Hardens regexes for AI script analysis and DOCX generation.

laurentftech · laurentftech · commit 963b1c0ac6d5 · 2025-12-09T23:41:00.000+01:00
diff --git a/app.py b/app.py
@@ -63,6 +63,7 @@ def save_settings(settings):
 def extract_filename_from_script(script_text, extension, max_length=50):
     """
     Extracts a safe filename from the beginning of the first sentence in the script.
+    Skips instruction lines (lines without speaker format) and only uses actual dialogue.
 
     Args:
         script_text: The script content
@@ -72,7 +73,7 @@ def extract_filename_from_script(script_text, extension, max_length=50):
     Returns:
         A sanitized filename with the given extension
     """
-    # Remove speaker labels and get the first sentence
+    # Find the first line with speaker format (skip instructions)
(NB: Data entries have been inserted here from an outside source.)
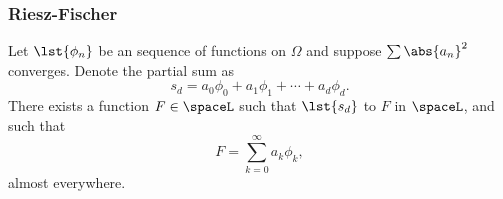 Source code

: \documentclass[handout]{beamer}
\begin{document}
\begin{frame}      %
\frametitle{Riesz-Fischer}
   \begin{theorem}
Let $\lst{\phi_{n}}$ be an  sequence of functions on $\Omega$ and suppose $\sum \abs{a_{n}}^{2}$ converges. Denote the partial sum as
  \begin{equation*}
    s_{d} = a_{0}\phi_{0} + a_{1}\phi_{1} + \cdots + a_{d}\phi_{d} .
  \end{equation*}
There exists a function $F\in\spaceL$ such that $\lst{s_{d}}$  to $F$ in $\spaceL$, and such that
  \begin{equation*}
    F = \sum_{k=0}^{\infty} a_{k}\phi_{k},
  \end{equation*}
almost everywhere.
\end{theorem}
\end{frame}
\end{document}
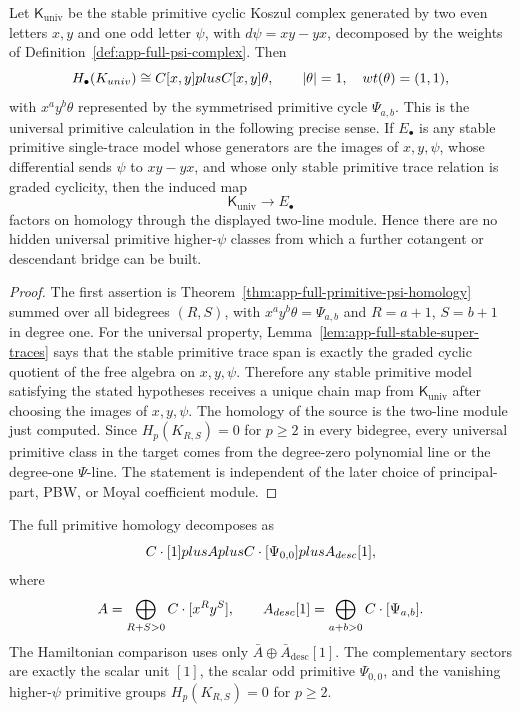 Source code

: \begin{thm}
\label{thm:app-full-universal-primitive-descendant}
  Let \(\mathsf K_{\mathrm{univ}}\) be the stable primitive cyclic Koszul
  complex generated by two even letters \(x,y\) and one odd letter
  \(\psi\), with \(d\psi=xy-yx\), decomposed by the weights of
  Definition~\ref{def:app-full-psi-complex}.  Then
  \[
    H_\bullet(\mathsf K_{\mathrm{univ}})
      \cong
      \C[x,y]\oplus\C[x,y]\theta,\qquad
      |\theta|=1,\quad\operatorname{wt}(\theta)=(1,1),
  \]
  with \(x^ay^b\theta\) represented by the symmetrised primitive cycle
  \(\Psi_{a,b}\).  This is the universal primitive calculation in the
  following precise sense.  If \(E_\bullet\) is any stable primitive
  single-trace model whose generators are the images of \(x,y,\psi\), whose
  differential sends \(\psi\) to \(xy-yx\), and whose only stable primitive
  trace relation is graded cyclicity, then the induced map
  \[
    \mathsf K_{\mathrm{univ}}\longrightarrow E_\bullet
  \]
  factors on homology through the displayed two-line module.  Hence there
  are no hidden universal primitive higher-\(\psi\) classes from which a
  further cotangent or descendant bridge can be built.
\end{thm}

\begin{proof}
  The first assertion is Theorem~\ref{thm:app-full-primitive-psi-homology}
  summed over all bidegrees \((R,S)\), with
  \(x^ay^b\theta=\Psi_{a,b}\) and \(R=a+1\), \(S=b+1\) in degree one.
  For the universal property,
  Lemma~\ref{lem:app-full-stable-super-traces} says that the stable
  primitive trace span is exactly the graded cyclic quotient of the free
  algebra on \(x,y,\psi\).  Therefore any stable primitive model satisfying
  the stated hypotheses receives a unique chain map from
  \(\mathsf K_{\mathrm{univ}}\) after choosing the images of \(x,y,\psi\).
  The homology of the source is the two-line module just computed.  Since
  \(H_p(K_{R,S})=0\) for \(p\ge2\) in every bidegree, every universal
  primitive class in the target comes from the degree-zero polynomial line
  or the degree-one \(\Psi\)-line.  The statement is independent of the
  later choice of principal-part, PBW, or Moyal coefficient module.
\end{proof}

\begin{thm}
\label{thm:app-full-hamiltonian-sector-extraction}
  The full primitive homology decomposes as
  \[
    \C\cdot[1]\oplus \bar A
      \oplus \C\cdot[\Psi_{0,0}]
      \oplus \bar A_{\mathrm{desc}}[1],
  \]
  where
  \[
    \bar A=\bigoplus_{R+S>0}\C\cdot[x^Ry^S],
    \qquad
    \bar A_{\mathrm{desc}}[1]
      =\bigoplus_{a+b>0}\C\cdot[\Psi_{a,b}].
  \]
  The Hamiltonian comparison uses only
  \(\bar A\oplus\bar A_{\mathrm{desc}}[1]\).  The complementary sectors
  are exactly the scalar unit \([1]\), the scalar odd primitive
  \(\Psi_{0,0}\), and the vanishing higher-\(\psi\) primitive groups
  \(H_p(K_{R,S})=0\) for \(p\geq2\).
\end{thm}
     lines = script_text.strip().split('\n')
     first_dialogue = ""
 
@@ -81,23 +82,29 @@ def extract_filename_from_script(script_text, extension, max_length=50):
         if not line.strip():
             continue
         # Check if line has speaker format (Speaker: text)
-        # Use possessive quantifiers and atomic grouping concept to prevent ReDoS
-        match = re.match(r'^\s*([^:\s]+(?:\s+[^:\s]+)*)\s*:\s*(.+)$', line)
-        if match:
-            first_dialogue = match.group(2).strip()
-            break
-        else:
-            # If no speaker format, use the line as-is
-            first_dialogue = line.strip()
-            break
+        # Simple check for colon to avoid regex complexity
+        if ':' in line:
+            parts = line.split(':', 1)
+            if len(parts) == 2 and parts[0].strip() and parts[1].strip():
+                # Found a speaker line - use the dialogue part
+                first_dialogue = parts[1].strip()
+                break
+        # If no speaker format, skip this line (it's likely an instruction)
 
     if not first_dialogue:
         # Fallback to UUID if no content found
         return f"podcast_{os.urandom(4).hex()}.{extension}"
 
     # Remove any bracketed annotations like [playful], [laughing], etc.
-    # Use a character class that excludes brackets to prevent ReDoS
-    first_dialogue = re.sub(r'\[[^\]]*\]', '', first_dialogue).strip()
+    # Use simple string operations instead of regex to avoid ReDoS concerns
+    while '[' in first_dialogue and ']' in first_dialogue:
+        start = first_dialogue.find('[')
+        end = first_dialogue.find(']', start)
+        if end > start:
+            first_dialogue = first_dialogue[:start] + first_dialogue[end+1:]
+        else:
+            break  # Malformed brackets, stop processing
+    first_dialogue = first_dialogue.strip()
 
     # Extract the beginning (up to first sentence or max_length)
     # Split by sentence-ending punctuation